Walking The Tightrope Between Cost Efficiency And Customer Performance

No doubt about it, it’s a struggle between the front office and the back office. To be financially competitive while building loyalty, companies must be able to determine the best tradeoff between cost efficiency and customer performance. This is true in your marketing efforts, and other mission-critical activities.

Businesses today are challenged by serving "two masters": on the one hand it’s the consumer-facing activities of sales, services and marketing; and financial cost management on the other. Today, it's even more critical to bring the two together, as companies look to enrich and profit from every customer interaction. Otherwise, how does management know how to invest in the right channels to deal with customers, while extracting the most from the sales and service dollar?

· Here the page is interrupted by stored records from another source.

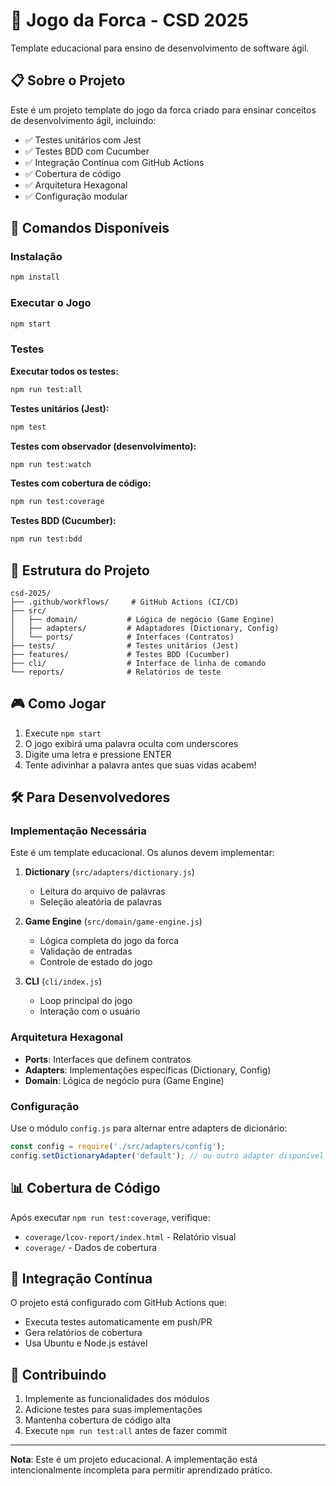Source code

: # 🎯 Jogo da Forca - CSD 2025

Template educacional para ensino de desenvolvimento de software ágil.

## 📋 Sobre o Projeto

Este é um projeto template do jogo da forca criado para ensinar conceitos de desenvolvimento ágil, incluindo:

- ✅ Testes unitários com Jest
- ✅ Testes BDD com Cucumber
- ✅ Integração Contínua com GitHub Actions
- ✅ Cobertura de código
- ✅ Arquitetura Hexagonal
- ✅ Configuração modular

## 🚀 Comandos Disponíveis

### Instalação
```bash
npm install
```

### Executar o Jogo
```bash
npm start
```

### Testes

**Executar todos os testes:**
```bash
npm run test:all
```

**Testes unitários (Jest):**
```bash
npm test
```

**Testes com observador (desenvolvimento):**
```bash
npm run test:watch
```

**Testes com cobertura de código:**
```bash
npm run test:coverage
```

**Testes BDD (Cucumber):**
```bash
npm run test:bdd
```


## 📁 Estrutura do Projeto

```
csd-2025/
├── .github/workflows/     # GitHub Actions (CI/CD)
├── src/
│   ├── domain/           # Lógica de negócio (Game Engine)
│   ├── adapters/         # Adaptadores (Dictionary, Config)
│   └── ports/            # Interfaces (Contratos)
├── tests/                # Testes unitários (Jest)
├── features/             # Testes BDD (Cucumber)
├── cli/                  # Interface de linha de comando
└── reports/              # Relatórios de teste
```

## 🎮 Como Jogar

1. Execute `npm start`
2. O jogo exibirá uma palavra oculta com underscores
3. Digite uma letra e pressione ENTER
4. Tente adivinhar a palavra antes que suas vidas acabem!

## 🛠️ Para Desenvolvedores

### Implementação Necessária

Este é um template educacional. Os alunos devem implementar:

1. **Dictionary** (`src/adapters/dictionary.js`)
   - Leitura do arquivo de palavras
   - Seleção aleatória de palavras

2. **Game Engine** (`src/domain/game-engine.js`)
   - Lógica completa do jogo da forca
   - Validação de entradas
   - Controle de estado do jogo

3. **CLI** (`cli/index.js`)
   - Loop principal do jogo
   - Interação com o usuário

### Arquitetura Hexagonal

- **Ports**: Interfaces que definem contratos
- **Adapters**: Implementações específicas (Dictionary, Config)
- **Domain**: Lógica de negócio pura (Game Engine)

### Configuração

Use o módulo `config.js` para alternar entre adapters de dicionário:

```javascript
const config = require('./src/adapters/config');
config.setDictionaryAdapter('default'); // ou outro adapter disponível
```

## 📊 Cobertura de Código

Após executar `npm run test:coverage`, verifique:
- `coverage/lcov-report/index.html` - Relatório visual
- `coverage/` - Dados de cobertura

## 🔄 Integração Contínua

O projeto está configurado com GitHub Actions que:
- Executa testes automaticamente em push/PR
- Gera relatórios de cobertura
- Usa Ubuntu e Node.js estável

## 🤝 Contribuindo

1. Implemente as funcionalidades dos módulos
2. Adicione testes para suas implementações
3. Mantenha cobertura de código alta
4. Execute `npm run test:all` antes de fazer commit

---

**Nota**: Este é um projeto educacional. A implementação está intencionalmente incompleta para permitir aprendizado prático.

To be build loyalty through marketing, while being financially competitive, companies must be able to determine the best tradeoff between effectiveness and efficiency. Companies need to look at up-sell, cross-sell, customer service levels and average sales price and then correlate that information with traditional back-office metrics, such as cost, load and channel expense. By leveraging this information, managers can gain additional insights and perform root-cause analysis.

Measurement is key. If you can't measure your performance, and how it has changed over time, there is no way to improve it. Performance management needs to couple these capabilities with processes and technologies that allow continuous and measured improvement, as well as rapid and low risk implementation.